**How to complete this task:**
When a line of the entries contains the word "sqrt", report that line.

☆ ☆ ☆ ☆ ☆

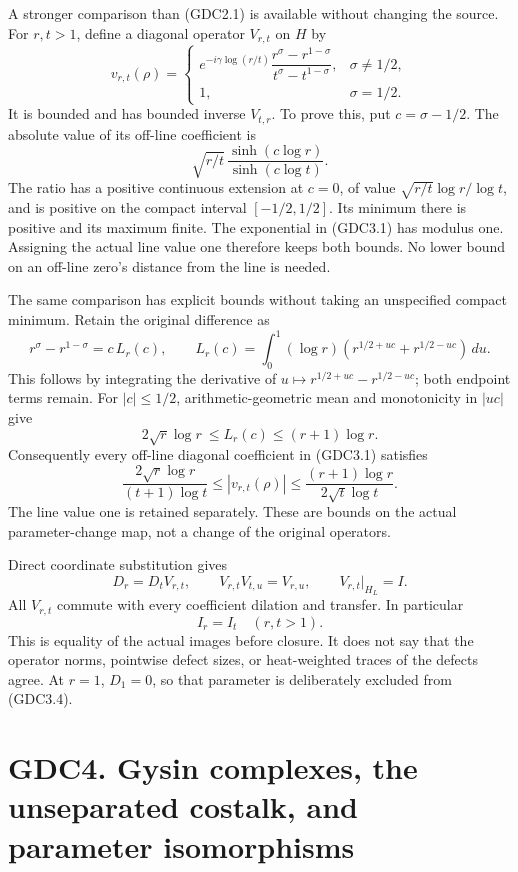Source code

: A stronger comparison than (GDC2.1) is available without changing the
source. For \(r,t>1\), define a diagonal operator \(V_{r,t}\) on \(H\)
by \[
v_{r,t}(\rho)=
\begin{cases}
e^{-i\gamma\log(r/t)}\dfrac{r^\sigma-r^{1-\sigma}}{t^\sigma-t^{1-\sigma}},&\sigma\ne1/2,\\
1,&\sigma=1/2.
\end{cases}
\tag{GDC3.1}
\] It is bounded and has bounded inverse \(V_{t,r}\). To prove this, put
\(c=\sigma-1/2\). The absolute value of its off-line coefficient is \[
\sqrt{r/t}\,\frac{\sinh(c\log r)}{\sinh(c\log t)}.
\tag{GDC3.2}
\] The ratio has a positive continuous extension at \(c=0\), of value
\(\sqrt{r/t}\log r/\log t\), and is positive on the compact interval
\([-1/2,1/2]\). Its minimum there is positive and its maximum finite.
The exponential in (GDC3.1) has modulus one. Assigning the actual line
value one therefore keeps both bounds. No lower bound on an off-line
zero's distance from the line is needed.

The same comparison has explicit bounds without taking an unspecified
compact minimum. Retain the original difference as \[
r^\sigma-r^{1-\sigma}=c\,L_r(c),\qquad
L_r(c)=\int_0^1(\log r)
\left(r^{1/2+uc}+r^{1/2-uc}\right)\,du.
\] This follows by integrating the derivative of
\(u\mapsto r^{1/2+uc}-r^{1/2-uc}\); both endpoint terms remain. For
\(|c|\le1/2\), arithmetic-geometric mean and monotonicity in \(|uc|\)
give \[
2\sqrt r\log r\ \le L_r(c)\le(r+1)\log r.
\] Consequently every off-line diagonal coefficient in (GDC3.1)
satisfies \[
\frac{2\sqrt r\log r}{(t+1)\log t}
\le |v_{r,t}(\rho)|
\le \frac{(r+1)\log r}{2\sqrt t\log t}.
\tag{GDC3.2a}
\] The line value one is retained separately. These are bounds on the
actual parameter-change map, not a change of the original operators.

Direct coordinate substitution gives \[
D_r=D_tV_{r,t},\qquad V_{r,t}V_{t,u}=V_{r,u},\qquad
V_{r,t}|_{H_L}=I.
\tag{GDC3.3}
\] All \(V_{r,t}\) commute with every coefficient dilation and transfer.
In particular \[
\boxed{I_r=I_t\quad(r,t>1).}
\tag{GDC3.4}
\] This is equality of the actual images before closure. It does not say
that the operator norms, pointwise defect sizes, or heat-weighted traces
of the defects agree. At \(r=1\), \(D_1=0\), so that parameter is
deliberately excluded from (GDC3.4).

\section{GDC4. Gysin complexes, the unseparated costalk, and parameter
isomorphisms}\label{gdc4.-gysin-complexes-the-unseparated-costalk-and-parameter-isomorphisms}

☆ ☆ ☆ ☆ ☆

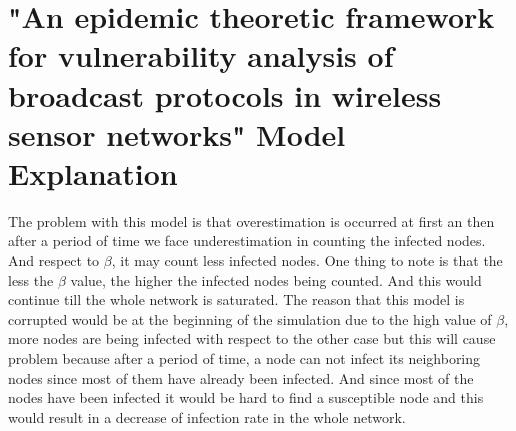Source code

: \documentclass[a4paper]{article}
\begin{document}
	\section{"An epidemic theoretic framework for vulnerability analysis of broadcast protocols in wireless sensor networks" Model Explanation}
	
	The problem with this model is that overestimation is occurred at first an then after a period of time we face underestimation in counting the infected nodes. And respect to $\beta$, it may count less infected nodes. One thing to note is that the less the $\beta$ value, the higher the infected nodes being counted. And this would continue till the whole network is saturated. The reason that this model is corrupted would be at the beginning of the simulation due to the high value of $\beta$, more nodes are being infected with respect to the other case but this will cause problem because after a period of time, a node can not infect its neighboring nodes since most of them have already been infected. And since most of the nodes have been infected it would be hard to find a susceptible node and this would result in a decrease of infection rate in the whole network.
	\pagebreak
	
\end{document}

☆ ☆ ☆ ☆ ☆

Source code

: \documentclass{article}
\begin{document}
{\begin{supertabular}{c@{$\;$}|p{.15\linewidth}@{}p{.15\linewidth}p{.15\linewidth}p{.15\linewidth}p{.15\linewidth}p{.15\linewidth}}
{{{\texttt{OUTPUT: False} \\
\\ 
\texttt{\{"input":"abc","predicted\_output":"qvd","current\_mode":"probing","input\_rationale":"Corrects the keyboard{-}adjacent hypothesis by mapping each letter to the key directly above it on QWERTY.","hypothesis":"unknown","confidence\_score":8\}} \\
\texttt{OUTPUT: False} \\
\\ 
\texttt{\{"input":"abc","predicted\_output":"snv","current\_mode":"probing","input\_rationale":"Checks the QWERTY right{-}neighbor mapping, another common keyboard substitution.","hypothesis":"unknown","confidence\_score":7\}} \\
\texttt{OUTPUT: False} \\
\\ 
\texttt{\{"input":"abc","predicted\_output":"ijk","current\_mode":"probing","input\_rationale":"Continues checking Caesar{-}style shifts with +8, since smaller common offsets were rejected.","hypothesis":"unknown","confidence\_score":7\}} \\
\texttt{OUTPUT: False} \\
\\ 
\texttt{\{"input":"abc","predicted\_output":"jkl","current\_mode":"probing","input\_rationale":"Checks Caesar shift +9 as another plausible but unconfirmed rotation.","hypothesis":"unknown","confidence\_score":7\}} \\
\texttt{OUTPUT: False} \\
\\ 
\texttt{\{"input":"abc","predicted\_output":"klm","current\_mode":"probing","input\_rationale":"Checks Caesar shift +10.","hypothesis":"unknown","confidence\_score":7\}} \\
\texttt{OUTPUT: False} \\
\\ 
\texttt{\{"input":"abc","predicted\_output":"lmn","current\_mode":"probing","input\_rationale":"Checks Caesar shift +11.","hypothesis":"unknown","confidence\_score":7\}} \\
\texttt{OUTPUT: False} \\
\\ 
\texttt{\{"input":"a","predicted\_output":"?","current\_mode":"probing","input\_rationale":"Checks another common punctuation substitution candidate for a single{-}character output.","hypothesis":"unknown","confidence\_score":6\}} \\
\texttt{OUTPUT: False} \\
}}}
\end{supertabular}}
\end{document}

☆ ☆ ☆ ☆ ☆

**Exercise output:**
\sqrt{r/t}\,\frac{\sinh(c\log r)}{\sinh(c\log t)}.
\(\sqrt{r/t}\log r/\log t\), and is positive on the compact interval
2\sqrt r\log r\ \le L_r(c)\le(r+1)\log r.
\frac{2\sqrt r\log r}{(t+1)\log t}
\le \frac{(r+1)\log r}{2\sqrt t\log t}.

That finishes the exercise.